This week, Switzerland’s Federal Council agreed that Switzerland’s legal definition of rape should be extended, reported RTS.
Currently, Swiss law defines rape as vaginal penetration by a man where the woman has resisted, a narrow definition that excludes male victims and cases where a woman has not resisted, for example in cases where resisting would put the individual at risk of greater violence.
This week, a government commission looking at the issue put forward its recommendations, which include extending the definition to all non consensual penetration (vaginal or anal) of both men and women, and including anyone who forces another to rape as a perpetrator.
The Federal Council also agreed that the concept of resistance should be abandoned. However, it stopped short of requiring expressed consent, opting instead for the principle of “no means no”.

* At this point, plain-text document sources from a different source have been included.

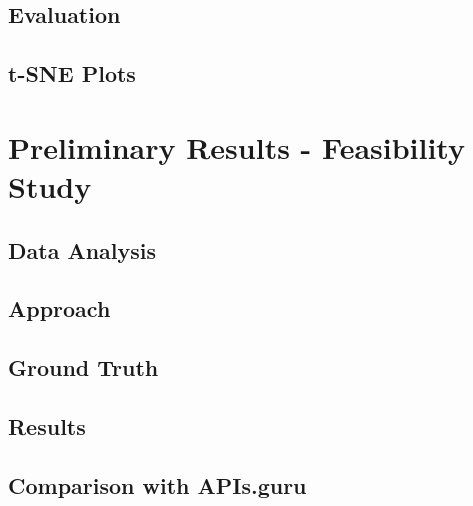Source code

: \documentclass{layout/si-msc-proposal}
\begin{document}
    \subsection{Evaluation}\label{subsec:evaluation}
    

    \subsection{{t}-SNE Plots}\label{subsec:t-sne-plots}
    


    \section{Preliminary Results - Feasibility Study}\label{sec:preliminary-results---feasibility-study}
    

    \subsection{Data Analysis}\label{subsec:data-analysis}
    

    \subsection{Approach}\label{subsec:approach}
    

    \subsection{Ground Truth}\label{subsec:ground-truth}
    

    \subsection{Results}\label{subsec:results}
    

    \subsection{Comparison with APIs.guru}\label{subsec:comparison-with-apis.guru}
    
\end{document}
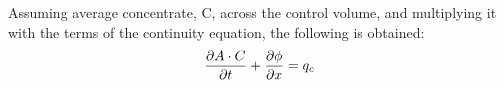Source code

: Assuming average concentrate, C, across the control volume, and multiplying it with the terms of the continuity equation, the following is obtained:
\begin{equation}
	\frac{\partial A \cdot C}{\partial t} + \frac{\partial \phi}{\partial x}=q_c \\
\label{poop_mass_equation}
\end{equation}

According to a survey requested by Amnesty International Switzerland published on 12 April 2022, 45% agreed that the concept of expressed consent offered the best protection against sexual violence, 27% favoured the notion of “no means no”, while only 13% supported the status quo. The response was similar for both men and women. 47% of women favoured expressed consent compared to 44% of men.
The commission also proposed several levels of criminality: without resistance, with resistance involving cruelty, and using dangerous weapons. Penalties would depend on severity and rise to up to 20 years in prison.
In addition, the commission proposed sanctions for transferring private sexual content without consent, for example publishing intimate photos or videos without the permission of any identifiable person in them.